Por Marco A.F.H. Cavalcanti, Sergio Fonseca Ferreira, Felipe dos Santos Martins e Wellington Charles L. Nobrega
O quadro fiscal de 2023 foi marcado, no âmbito federal, pela combinação de queda real de arrecadação, após forte crescimento observado em 2021 e 2022, e expressivo aumento real da despesa. Do lado da receita, observou-se, de acordo com nossa estimativa preliminar, queda real de 21,1% para as receitas não administradas pela Receita Federal do Brasil (RFB) e de 1,1% para as administradas, levando a uma queda de 2,9% para a receita total. Pelo lado da despesa, registrou-se crescimento real de 12,9%, ou R$ 247 bilhões, em reais de dezembro de 2023, com destaque para as despesas obrigatórias com controle de fluxo (alta de R$ 105,2 bilhões, ou 45,2%, muito impactadas pelo crescimento das despesas com o programa Bolsa Família, com aumento real de R$ 48,1 bilhões, ou 40,6%), créditos extraordinários (aumento de R$ 46 bilhões, ou 92,3%, sob o impacto da decisão do Supremo Tribunal Federal – STF para pagamento imediato dos passivos com precatórios no valor de R$ 92,4 bilhões), despesas com benefícios previdenciários (aumento de R$ 38,8 bilhões, ou 4,6%) e despesas discricionárias (aumento de R$ 24,4 bilhões, ou 15,2%). Nesse contexto, o resultado primário no ano registrou déficit de R$ 234,3 bilhões, a preços de dezembro de 2023, correspondente a cerca de 2,1% do produto interno bruto (PIB).

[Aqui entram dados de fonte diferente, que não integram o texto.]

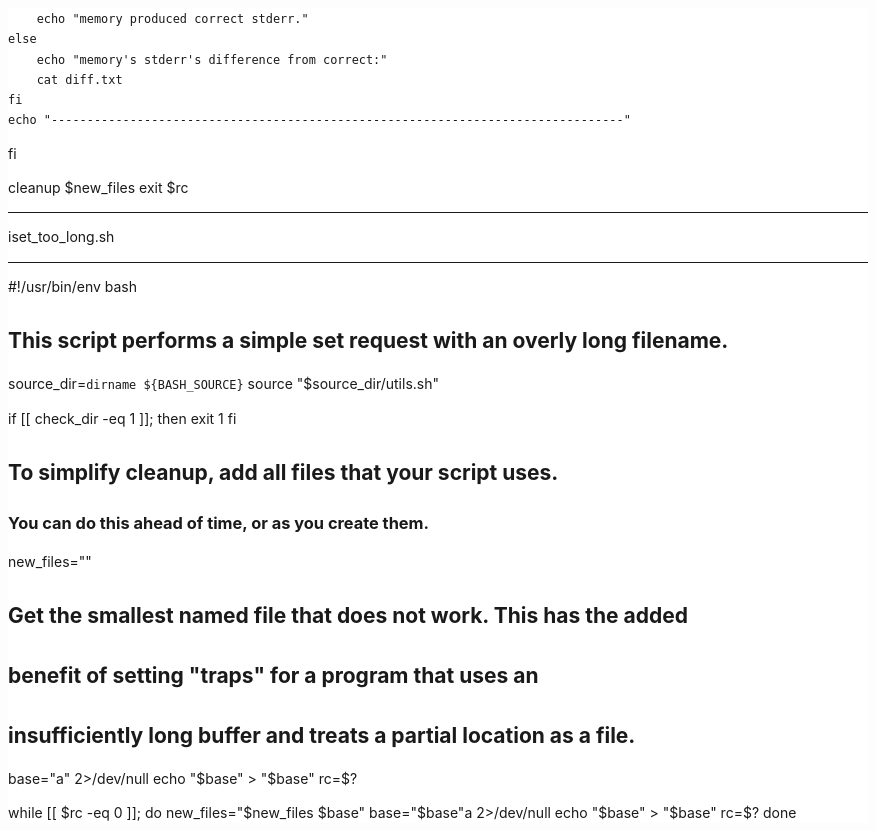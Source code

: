         echo "memory produced correct stderr."
    else
        echo "memory's stderr's difference from correct:"
        cat diff.txt
    fi
    echo "--------------------------------------------------------------------------------"
fi

cleanup $new_files
exit $rc


******************************
iset_too_long.sh
******************************
#!/usr/bin/env bash

## This script performs a simple set request with an overly long filename.

source_dir=`dirname ${BASH_SOURCE}`
source "$source_dir/utils.sh"

if [[ check_dir -eq 1 ]]; then
    exit 1
fi

## To simplify cleanup, add all files that your script uses.
### You can do this ahead of time, or as you create them.
new_files=""

## Get the smallest named file that does not work. This has the added
## benefit of setting "traps" for a program that uses an
## insufficiently long buffer and treats a partial location as a file.

base="a"
2>/dev/null echo "$base" > "$base"
rc=$?

while [[ $rc -eq 0 ]]; do
    new_files="$new_files $base"
    base="$base"a
    2>/dev/null echo "$base" > "$base"
    rc=$?
done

Para 2024, a meta de resultado primário para o governo central é igual a zero, podendo o referido resultado ter um intervalo de tolerância de R$ 28,8 bilhões para mais ou para menos (equivalente a 0,25% do PIB estimado para o ano). O atingimento dessa meta é um objetivo desafiador, uma vez que irá requerer uma expansão da arrecadação muito superior ao padrão histórico. O crescimento real da receita líquida implícito no Autógrafo da Lei Orçamentária Anual (LOA) de 2024 é de 11,3%, muito acima da taxa média de crescimento real observada no período de 1997 a 2023 (4,3%) e, também, muito superior às expectativas de crescimento real do PIB em 2024. Nesse sentido, o governo federal tem buscado viabilizar um amplo pacote de medidas de expansão da arrecadação, com impacto fiscal potencial da ordem de R$ 168 bilhões. O efeito final das medidas propostas é, porém, incerto. As expectativas de mercado apontam a melhora do resultado primário do governo central em relação a 2023, mas ainda indicam déficits substanciais (da ordem de R$ 86 bilhões no Prisma Fiscal/Secretaria de Política Econômica – SPE e de 0,8% do PIB na Pesquisa Focus/Banco Central do Brasil – BCB).
No que se refere ao endividamento público, nota-se que, após aumentar fortemente em razão da pandemia, quando a dívida bruta do governo geral (DBGG) atingiu 86,9% do PIB em dezembro de 2020, a razão dívida-PIB caracterizou-se por tendência de queda, fechando 2022 no patamar de 72,9%. No período mais recente, contudo, a DBGG voltou a crescer, atingindo 73,8% do PIB em novembro de 2023. As expectativas de mercado para a DBGG apontam o aumento da razão dívida-PIB no triênio 2024-2026; de acordo com os relatórios mais recentes, a razão DBGG/PIB deverá passar para cerca de 78% ao final de 2024, entre 80% e 81% em 2025 e chegando em torno de 83% em 2026.